AIM OF THE TASK: Both the line containing "Z komutativity násobení" and the line containing "Číslo $e \in" belong to the span. Output exactly that span from the listing below, and nothing outside it.
------------------------------------------------------------
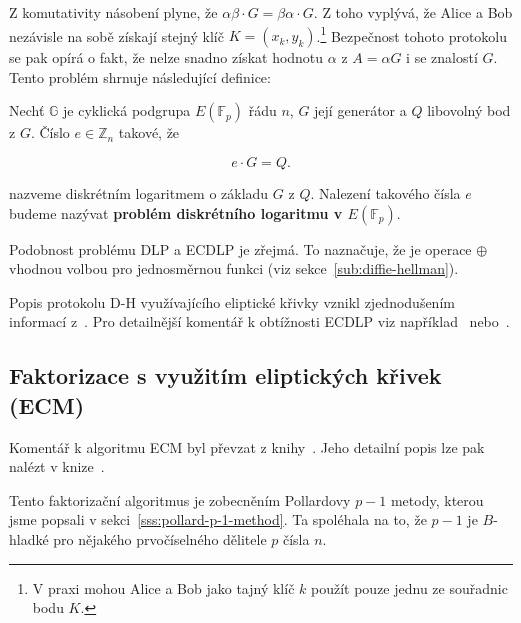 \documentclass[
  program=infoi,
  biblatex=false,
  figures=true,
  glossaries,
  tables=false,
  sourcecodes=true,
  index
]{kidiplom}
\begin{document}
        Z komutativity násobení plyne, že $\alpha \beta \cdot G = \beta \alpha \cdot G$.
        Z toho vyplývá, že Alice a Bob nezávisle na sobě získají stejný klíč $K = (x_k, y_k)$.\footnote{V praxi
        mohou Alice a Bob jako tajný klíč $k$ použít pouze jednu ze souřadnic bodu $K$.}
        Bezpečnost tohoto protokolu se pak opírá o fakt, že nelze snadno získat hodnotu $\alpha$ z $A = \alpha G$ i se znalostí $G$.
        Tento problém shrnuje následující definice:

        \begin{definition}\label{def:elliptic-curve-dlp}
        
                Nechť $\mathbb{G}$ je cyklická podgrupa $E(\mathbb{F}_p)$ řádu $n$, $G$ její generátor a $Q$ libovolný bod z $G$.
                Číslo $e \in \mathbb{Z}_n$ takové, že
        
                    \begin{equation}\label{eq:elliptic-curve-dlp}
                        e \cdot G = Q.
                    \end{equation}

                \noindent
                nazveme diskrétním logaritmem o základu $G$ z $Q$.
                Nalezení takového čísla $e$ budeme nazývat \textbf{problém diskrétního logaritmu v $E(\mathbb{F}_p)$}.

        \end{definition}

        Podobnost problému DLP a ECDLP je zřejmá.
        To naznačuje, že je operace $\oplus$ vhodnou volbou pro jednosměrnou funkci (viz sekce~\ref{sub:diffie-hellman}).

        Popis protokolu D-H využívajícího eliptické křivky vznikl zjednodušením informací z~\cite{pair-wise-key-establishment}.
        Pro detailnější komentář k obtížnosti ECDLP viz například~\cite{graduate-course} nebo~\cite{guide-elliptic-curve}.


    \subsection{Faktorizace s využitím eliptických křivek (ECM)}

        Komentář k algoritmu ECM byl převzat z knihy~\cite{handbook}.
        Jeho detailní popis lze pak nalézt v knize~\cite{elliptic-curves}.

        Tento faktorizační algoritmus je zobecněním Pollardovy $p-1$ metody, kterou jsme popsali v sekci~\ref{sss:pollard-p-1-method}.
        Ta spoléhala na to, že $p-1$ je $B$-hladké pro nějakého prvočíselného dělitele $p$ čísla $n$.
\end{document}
------------------------------------------------------------
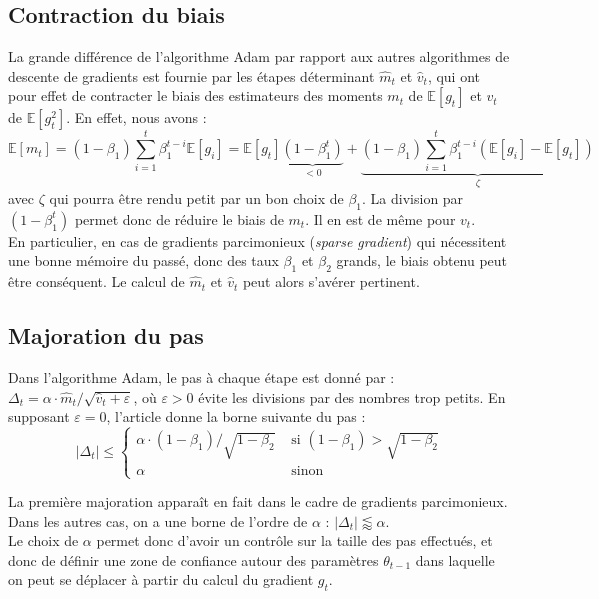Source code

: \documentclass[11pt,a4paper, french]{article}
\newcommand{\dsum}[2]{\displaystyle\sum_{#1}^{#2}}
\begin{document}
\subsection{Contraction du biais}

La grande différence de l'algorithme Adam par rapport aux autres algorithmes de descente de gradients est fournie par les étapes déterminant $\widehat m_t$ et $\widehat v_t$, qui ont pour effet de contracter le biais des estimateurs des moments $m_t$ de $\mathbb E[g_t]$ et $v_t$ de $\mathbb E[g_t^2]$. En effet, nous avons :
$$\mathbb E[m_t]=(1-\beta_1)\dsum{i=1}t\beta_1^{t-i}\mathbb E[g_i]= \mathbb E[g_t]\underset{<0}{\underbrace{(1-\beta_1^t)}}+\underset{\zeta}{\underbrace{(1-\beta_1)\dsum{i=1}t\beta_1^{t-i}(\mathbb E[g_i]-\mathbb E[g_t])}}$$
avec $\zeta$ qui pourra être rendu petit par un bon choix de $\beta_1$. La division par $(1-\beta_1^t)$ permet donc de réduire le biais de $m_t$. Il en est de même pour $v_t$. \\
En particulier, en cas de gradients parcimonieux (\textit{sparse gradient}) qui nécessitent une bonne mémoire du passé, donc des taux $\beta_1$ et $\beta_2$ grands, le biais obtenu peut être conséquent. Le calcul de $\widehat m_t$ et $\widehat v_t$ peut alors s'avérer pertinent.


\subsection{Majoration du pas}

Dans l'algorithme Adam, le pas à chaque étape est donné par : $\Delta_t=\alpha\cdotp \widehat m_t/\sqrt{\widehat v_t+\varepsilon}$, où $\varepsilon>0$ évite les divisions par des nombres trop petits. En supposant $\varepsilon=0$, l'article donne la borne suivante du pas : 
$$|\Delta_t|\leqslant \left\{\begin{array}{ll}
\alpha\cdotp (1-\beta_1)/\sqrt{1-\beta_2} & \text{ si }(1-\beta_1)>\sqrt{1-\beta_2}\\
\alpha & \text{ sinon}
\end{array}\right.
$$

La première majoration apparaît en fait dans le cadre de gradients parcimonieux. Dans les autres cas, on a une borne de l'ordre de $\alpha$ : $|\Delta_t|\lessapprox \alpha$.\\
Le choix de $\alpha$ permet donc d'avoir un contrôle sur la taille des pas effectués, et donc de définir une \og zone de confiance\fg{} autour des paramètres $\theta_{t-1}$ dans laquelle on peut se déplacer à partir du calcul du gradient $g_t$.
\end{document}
------------------------------------------------------------
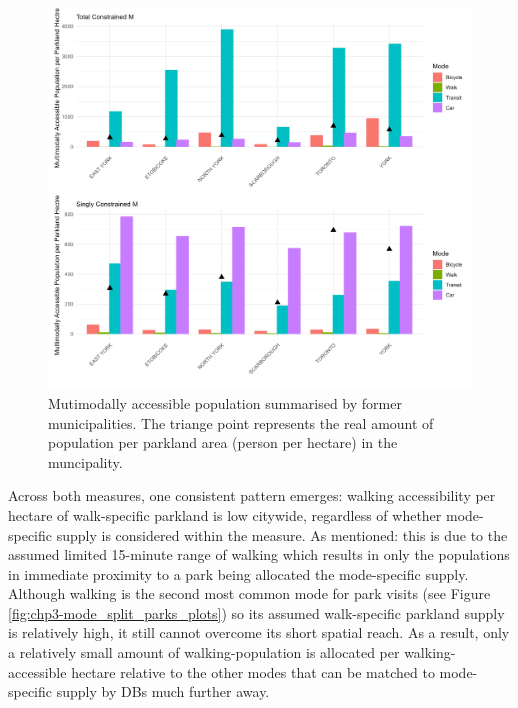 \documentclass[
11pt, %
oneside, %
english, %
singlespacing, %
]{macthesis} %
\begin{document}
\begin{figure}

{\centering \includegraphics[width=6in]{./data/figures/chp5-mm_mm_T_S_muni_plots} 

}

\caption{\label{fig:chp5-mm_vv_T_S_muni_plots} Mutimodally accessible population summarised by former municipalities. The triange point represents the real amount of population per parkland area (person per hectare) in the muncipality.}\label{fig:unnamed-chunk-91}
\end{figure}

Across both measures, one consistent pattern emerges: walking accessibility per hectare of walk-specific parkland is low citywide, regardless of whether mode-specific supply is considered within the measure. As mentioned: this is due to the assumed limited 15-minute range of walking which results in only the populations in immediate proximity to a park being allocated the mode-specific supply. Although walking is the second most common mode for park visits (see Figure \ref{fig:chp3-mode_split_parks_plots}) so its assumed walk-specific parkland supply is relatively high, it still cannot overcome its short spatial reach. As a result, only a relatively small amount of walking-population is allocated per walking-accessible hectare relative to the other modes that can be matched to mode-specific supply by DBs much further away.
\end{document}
------------------------------------------------------------
THE ANSWER:
        Z komutativity násobení plyne, že $\alpha \beta \cdot G = \beta \alpha \cdot G$.
        Z toho vyplývá, že Alice a Bob nezávisle na sobě získají stejný klíč $K = (x_k, y_k)$.\footnote{V praxi
        mohou Alice a Bob jako tajný klíč $k$ použít pouze jednu ze souřadnic bodu $K$.}
        Bezpečnost tohoto protokolu se pak opírá o fakt, že nelze snadno získat hodnotu $\alpha$ z $A = \alpha G$ i se znalostí $G$.
        Tento problém shrnuje následující definice:

        \begin{definition}\label{def:elliptic-curve-dlp}
        
                Nechť $\mathbb{G}$ je cyklická podgrupa $E(\mathbb{F}_p)$ řádu $n$, $G$ její generátor a $Q$ libovolný bod z $G$.
                Číslo $e \in \mathbb{Z}_n$ takové, že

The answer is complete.